Pro-war propaganda has been bellicose and omnipresent since Russia's invasion of Ukraine. Although Russia should not have invaded, the incessant U.S. refrain that the invasion was "unprovoked" is ludicrously inaccurate.
What if the shoe was on the other foot? Suppose a Russian-organized nuclear-armed military alliance developed in South America and expanded northward toward Mexico.
No Russian declaration of peaceful intent would dissuade America from attacking that alliance. America's Monroe Doctrine declares that no other great power shall form a military alliance with a North or South American nation. When Russia threatened to place nuclear-capable missiles in just one nearby nation, Cuba, President John F. Kennedy nearly went to full-scale nuclear war to prevent it.
When the Soviet Union's Warsaw Pact alliance disbanded in 1991, it was natural to expect NATO would also disband.
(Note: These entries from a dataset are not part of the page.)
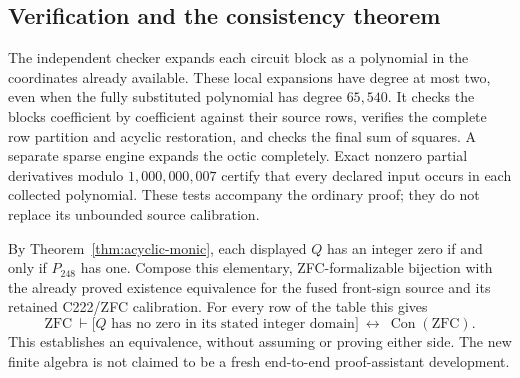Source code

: \subsection{Verification and the consistency theorem}

The independent checker expands each circuit block as a polynomial in
the coordinates already available.  These local expansions have
degree at most two, even when the fully substituted polynomial has degree
$65{,}540$.  It checks the blocks coefficient by coefficient against their
source rows, verifies the complete row partition and acyclic restoration,
and checks the final sum of squares.  A separate sparse engine expands
the octic completely.  Exact nonzero partial derivatives modulo
$1{,}000{,}000{,}007$ certify that every declared input occurs
in each collected polynomial.  These tests accompany the ordinary proof;
they do not replace its unbounded source calibration.

By Theorem~\ref{thm:acyclic-monic}, each displayed $Q$ has an integer zero
if and only if $P_{248}$ has one.  Compose this elementary, ZFC-formalizable
bijection with the already proved existence equivalence for the fused
front-sign source and its retained C222/ZFC calibration.  For every row
of the table this gives
\[
 \mathrm{ZFC}\ \vdash
 \bigl[\text{$Q$ has no zero in its stated integer domain}\bigr]
 \ \longleftrightarrow\ \operatorname{Con}(\mathrm{ZFC}).
\]
This establishes an equivalence, without assuming or proving either
side.  The new finite algebra is not claimed to be a fresh end-to-end
proof-assistant development.
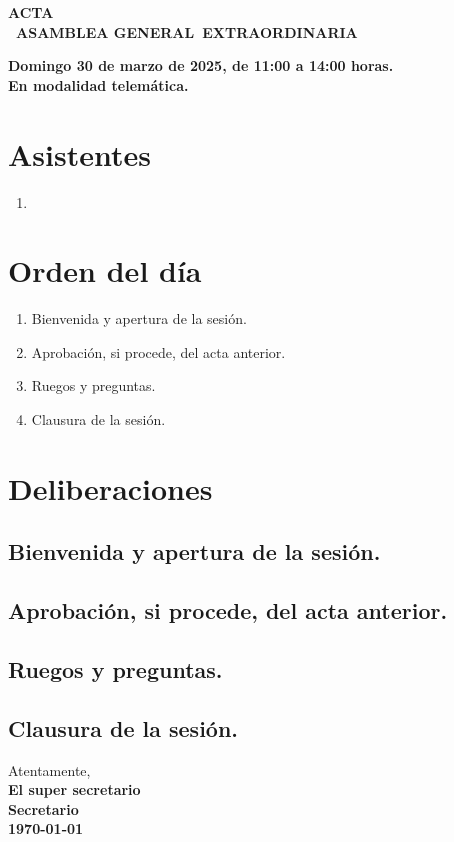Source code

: \documentclass[a4paper,12pt]{article}
\newcommand{\firmanteNombre}{El super secretario} %
\newcommand{\firmanteCargo}{Secretario} %
\newcommand{\assemblyNumber}{1}
\newcommand{\assemblyName}{\Romannum{\assemblyNumber}~Asamblea General}
\newcommand{\assemblyEx}{\assemblyName~Extraordinaria}
\newcommand{\subject}{ACTA \\ \MakeUppercase{\assemblyEx}}
\begin{document}
\begin{center}
    \large \textbf{\subject}
\end{center}

\begin{center}
    \textbf{Domingo 30 de marzo de 2025, de 11:00 a 14:00 horas.\\
    En modalidad telemática.}
\end{center}

\vspace{0.5cm}

\tableofcontents
\newpage
{}

\section{Asistentes}

\begin{multicols}{2}
\begin{enumerate}
    \item[]
\end{enumerate}
\end{multicols}

\section{Orden del día}

\begin{enumerate}
    \item Bienvenida y apertura de la sesión.
    \item Aprobación, si procede, del acta anterior.
    \item Ruegos y preguntas.
    \item Clausura de la sesión.
\end{enumerate}

\section{Deliberaciones}

\subsection{Bienvenida y apertura de la sesión.}

\subsection{Aprobación, si procede, del acta anterior.}

\subsection{Ruegos y preguntas.}

\subsection{Clausura de la sesión.}


\vspace{1cm}
\noindent Atentamente,\\
\textbf{\firmanteNombre}\\ %
\textbf{\firmanteCargo}\\ %
\textbf{\today} %
\end{document}
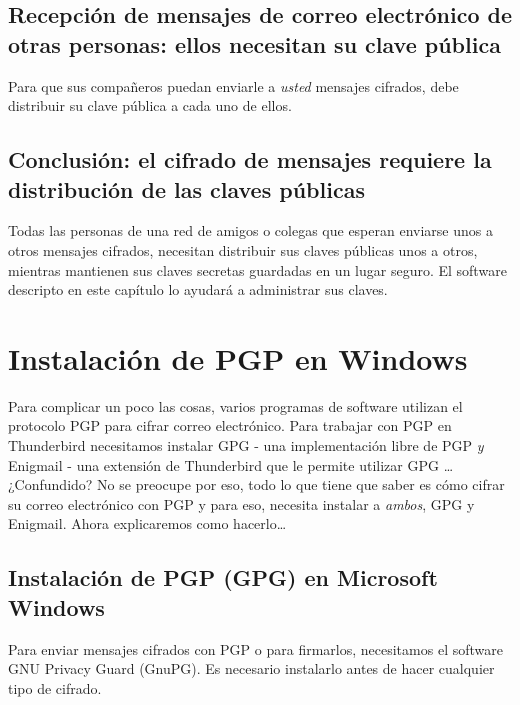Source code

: \documentclass[10pt,a5paper,twoside,,]{book}
\begin{document}
\section{Recepción de mensajes de correo electrónico de otras personas:
ellos necesitan su clave
pública}\label{recepciuxf3n-de-mensajes-de-correo-electruxf3nico-de-otras-personas-ellos-necesitan-su-clave-puxfablica}

Para que sus compañeros puedan enviarle a \emph{usted} mensajes
cifrados, debe distribuir su clave pública a cada uno de ellos.

\section{Conclusión: el cifrado de mensajes requiere la distribución de
las claves
públicas}\label{conclusiuxf3n-el-cifrado-de-mensajes-requiere-la-distribuciuxf3n-de-las-claves-puxfablicas}

Todas las personas de una red de amigos o colegas que esperan enviarse
unos a otros mensajes cifrados, necesitan distribuir sus claves públicas
unos a otros, mientras mantienen sus claves secretas guardadas en un
lugar seguro. El software descripto en este capítulo lo ayudará a
administrar sus claves.

\chapter{Instalación de PGP en
Windows}\label{instalaciuxf3n-de-pgp-en-windows}

Para complicar un poco las cosas, varios programas de software utilizan
el protocolo PGP para cifrar correo electrónico. Para trabajar con PGP
en Thunderbird necesitamos instalar GPG - una implementación libre de
PGP \emph{y} Enigmail - una extensión de Thunderbird que le permite
utilizar GPG \ldots{} ¿Confundido? No se preocupe por eso, todo lo que
tiene que saber es cómo cifrar su correo electrónico con PGP y para eso,
necesita instalar a \emph{ambos}, GPG y Enigmail. Ahora explicaremos
como hacerlo\ldots{}

\section{Instalación de PGP (GPG) en Microsoft
Windows}\label{instalaciuxf3n-de-pgp-gpg-en-microsoft-windows}

Para enviar mensajes cifrados con PGP o para firmarlos, necesitamos el
software GNU Privacy Guard (GnuPG). Es necesario instalarlo antes de
hacer cualquier tipo de cifrado.
\end{document}
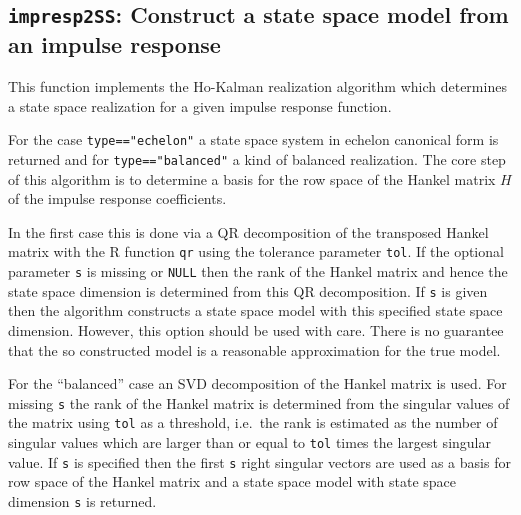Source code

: \documentclass[]{article}
\begin{document}
\subsection{\texorpdfstring{\texttt{impresp2SS}: Construct a state space
model from an impulse
response}{impresp2SS: Construct a state space model from an impulse response}}\label{impresp2ss-construct-a-state-space-model-from-an-impulse-response}

This function implements the Ho-Kalman realization algorithm which
determines a state space realization for a given impulse response
function.

For the case \texttt{type=="echelon"} a state space system in echelon
canonical form is returned and for \texttt{type=="balanced"} a kind of
balanced realization. The core step of this algorithm is to determine a
basis for the row space of the Hankel matrix \(H\) of the impulse
response coefficients.

In the first case this is done via a QR decomposition of the transposed
Hankel matrix with the R function \texttt{qr} using the tolerance
parameter \texttt{tol}. If the optional parameter \texttt{s} is missing
or \texttt{NULL} then the rank of the Hankel matrix and hence the state
space dimension is determined from this QR decomposition. If \texttt{s}
is given then the algorithm constructs a state space model with this
specified state space dimension. However, this option should be used
with care. There is no guarantee that the so constructed model is a
reasonable approximation for the true model.

For the ``balanced'' case an SVD decomposition of the Hankel matrix is
used. For missing \texttt{s} the rank of the Hankel matrix is determined
from the singular values of the matrix using \texttt{tol} as a
threshold, i.e.~the rank is estimated as the number of singular values
which are larger than or equal to \texttt{tol} times the largest
singular value. If \texttt{s} is specified then the first \texttt{s}
right singular vectors are used as a basis for row space of the Hankel
matrix and a state space model with state space dimension \texttt{s} is
returned.
\end{document}
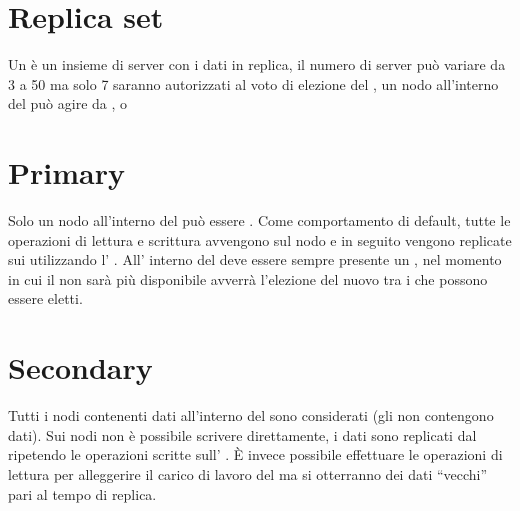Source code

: \documentclass[a4paper,10pt,english]{sphinxmanual}
\begin{document}
\section{Replica set}
\label{cluster_architecture/architecture:replica-set}\label{cluster_architecture/architecture:id6}
Un  è un insieme di server  con i dati in replica, il numero di server
può variare da 3 a 50 ma solo 7 saranno autorizzati al voto di elezione del {\hyperref[cluster_architecture/architecture:primary]{\emph{}}}, un
nodo all'interno del  può agire da {\hyperref[cluster_architecture/architecture:primary]{\emph{}}}, {\hyperref[cluster_architecture/architecture:secondary]{\emph{}}} o
{\hyperref[cluster_architecture/architecture:arbiter]{\emph{}}}


\section{Primary}
\label{cluster_architecture/architecture:id7}\label{cluster_architecture/architecture:primary}
Solo un nodo all'interno del {\hyperref[cluster_architecture/architecture:replica-set]{\emph{}}} può essere .
Come comportamento di default, tutte le operazioni di lettura e scrittura avvengono sul nodo
 e in seguito vengono replicate sui {\hyperref[cluster_architecture/architecture:secondary]{\emph{}}} utilizzando l' .
All' interno del {\hyperref[cluster_architecture/architecture:replica-set]{\emph{}}} deve essere sempre presente un , nel momento in cui
il  non sarà più disponibile avverrà l'elezione del nuovo  tra i
{\hyperref[cluster_architecture/architecture:secondary]{\emph{}}} che possono essere eletti.


\section{Secondary}
\label{cluster_architecture/architecture:id8}\label{cluster_architecture/architecture:secondary}
Tutti i nodi contenenti dati all'interno del {\hyperref[cluster_architecture/architecture:replica-set]{\emph{}}} sono considerati 
(gli {\hyperref[cluster_architecture/architecture:arbiter]{\emph{}}} non contengono dati).
Sui nodi  non è possibile scrivere direttamente, i dati sono replicati dal
{\hyperref[cluster_architecture/architecture:primary]{\emph{}}} ripetendo le operazioni scritte sull' .
È invece possibile effettuare le operazioni di lettura per alleggerire il carico di lavoro del
{\hyperref[cluster_architecture/architecture:primary]{\emph{}}} ma si otterranno dei dati ``vecchi'' pari al tempo di replica.
\end{document}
After all, NATO's reason for existence was the threat from the Soviet Union, which no longer existed. The U.S. and German governments repeatedly promised the Soviet transition president, Mikhail Gorbachev, that NATO would not move "one inch eastward" when the USSR disbanded in 1991.
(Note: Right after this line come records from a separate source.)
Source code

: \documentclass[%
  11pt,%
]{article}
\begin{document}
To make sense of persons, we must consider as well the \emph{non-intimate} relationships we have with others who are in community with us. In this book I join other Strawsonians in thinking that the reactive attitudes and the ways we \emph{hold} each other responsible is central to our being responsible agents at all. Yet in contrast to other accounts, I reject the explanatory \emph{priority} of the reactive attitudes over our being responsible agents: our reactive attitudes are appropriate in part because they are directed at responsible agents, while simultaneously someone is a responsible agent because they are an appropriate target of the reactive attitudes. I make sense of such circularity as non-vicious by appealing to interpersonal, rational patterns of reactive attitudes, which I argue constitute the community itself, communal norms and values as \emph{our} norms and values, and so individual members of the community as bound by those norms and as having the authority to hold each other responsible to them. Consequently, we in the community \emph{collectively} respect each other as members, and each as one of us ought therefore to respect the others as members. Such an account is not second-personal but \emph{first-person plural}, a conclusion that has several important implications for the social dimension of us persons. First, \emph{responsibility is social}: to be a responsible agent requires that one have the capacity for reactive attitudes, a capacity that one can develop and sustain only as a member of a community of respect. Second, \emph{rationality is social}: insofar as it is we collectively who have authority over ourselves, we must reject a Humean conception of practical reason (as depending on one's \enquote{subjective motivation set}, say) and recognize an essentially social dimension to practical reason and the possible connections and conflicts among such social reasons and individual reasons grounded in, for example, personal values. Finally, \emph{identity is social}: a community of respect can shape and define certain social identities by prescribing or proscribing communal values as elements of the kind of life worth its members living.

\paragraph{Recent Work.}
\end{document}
Nevertheless, the West shoved NATO down Russia's throat three times, when it expanded eastward in 1999 (Poland, Hungary, Czech Republic), 2004 (Bulgaria, Estonia, Latvia, Lithuania, Romania, Slovakia, Slovenia), and 2009 (Albania, Croatia).
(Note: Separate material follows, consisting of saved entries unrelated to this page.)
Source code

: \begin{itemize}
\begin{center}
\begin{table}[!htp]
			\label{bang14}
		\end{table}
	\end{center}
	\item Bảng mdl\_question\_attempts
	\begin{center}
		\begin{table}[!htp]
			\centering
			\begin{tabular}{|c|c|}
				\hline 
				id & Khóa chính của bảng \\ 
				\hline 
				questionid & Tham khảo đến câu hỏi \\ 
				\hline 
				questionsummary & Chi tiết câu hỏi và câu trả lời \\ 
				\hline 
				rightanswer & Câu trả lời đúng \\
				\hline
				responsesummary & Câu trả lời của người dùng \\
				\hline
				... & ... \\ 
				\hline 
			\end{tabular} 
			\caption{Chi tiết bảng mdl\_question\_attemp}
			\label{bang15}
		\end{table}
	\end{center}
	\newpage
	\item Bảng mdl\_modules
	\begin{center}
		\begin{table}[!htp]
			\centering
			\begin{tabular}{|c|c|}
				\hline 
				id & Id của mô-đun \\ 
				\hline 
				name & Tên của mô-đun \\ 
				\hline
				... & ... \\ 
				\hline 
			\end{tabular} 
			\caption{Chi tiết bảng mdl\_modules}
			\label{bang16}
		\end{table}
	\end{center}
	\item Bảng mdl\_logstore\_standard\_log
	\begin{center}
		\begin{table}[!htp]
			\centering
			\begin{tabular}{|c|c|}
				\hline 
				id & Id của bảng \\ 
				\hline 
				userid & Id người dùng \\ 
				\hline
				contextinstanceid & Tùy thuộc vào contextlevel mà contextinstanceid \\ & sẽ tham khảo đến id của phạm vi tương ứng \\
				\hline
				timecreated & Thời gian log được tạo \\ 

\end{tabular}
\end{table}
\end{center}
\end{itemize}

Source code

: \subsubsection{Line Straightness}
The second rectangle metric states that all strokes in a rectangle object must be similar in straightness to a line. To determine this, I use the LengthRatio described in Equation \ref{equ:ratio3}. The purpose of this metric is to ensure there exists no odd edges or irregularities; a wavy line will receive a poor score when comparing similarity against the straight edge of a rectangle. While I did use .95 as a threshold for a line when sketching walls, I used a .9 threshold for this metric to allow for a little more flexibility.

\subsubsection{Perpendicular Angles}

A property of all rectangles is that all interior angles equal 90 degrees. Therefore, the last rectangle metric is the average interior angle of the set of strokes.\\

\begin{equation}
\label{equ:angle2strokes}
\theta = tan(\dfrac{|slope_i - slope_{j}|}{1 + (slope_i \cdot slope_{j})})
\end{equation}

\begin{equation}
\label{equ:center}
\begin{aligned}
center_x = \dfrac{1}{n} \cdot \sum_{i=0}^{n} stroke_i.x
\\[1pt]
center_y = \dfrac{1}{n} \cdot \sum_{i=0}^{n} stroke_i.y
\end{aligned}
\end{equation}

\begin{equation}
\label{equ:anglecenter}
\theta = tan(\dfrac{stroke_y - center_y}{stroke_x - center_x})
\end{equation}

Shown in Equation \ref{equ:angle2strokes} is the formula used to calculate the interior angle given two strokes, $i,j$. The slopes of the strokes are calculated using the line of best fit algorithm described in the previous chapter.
U.S. diplomats knew NATO expansion could lead to war. America's leading Cold War statesman, George F. Kennan, writing in the New York Times, called NATO enlargement a "fateful error" that would "inflame the nationalistic, anti-Western and militaristic tendencies in Russian opinion, ...restore the atmosphere of the cold war, ...and impel Russian foreign policy in directions decidedly not to our liking." Prescient words.
Ukraine's leaders knew that pressing for NATO membership would mean war. Oleksy Arestovych, a former advisor to President Volodymyr Zelensky, declared in 2019 that "our price for joining NATO is a big war with Russia."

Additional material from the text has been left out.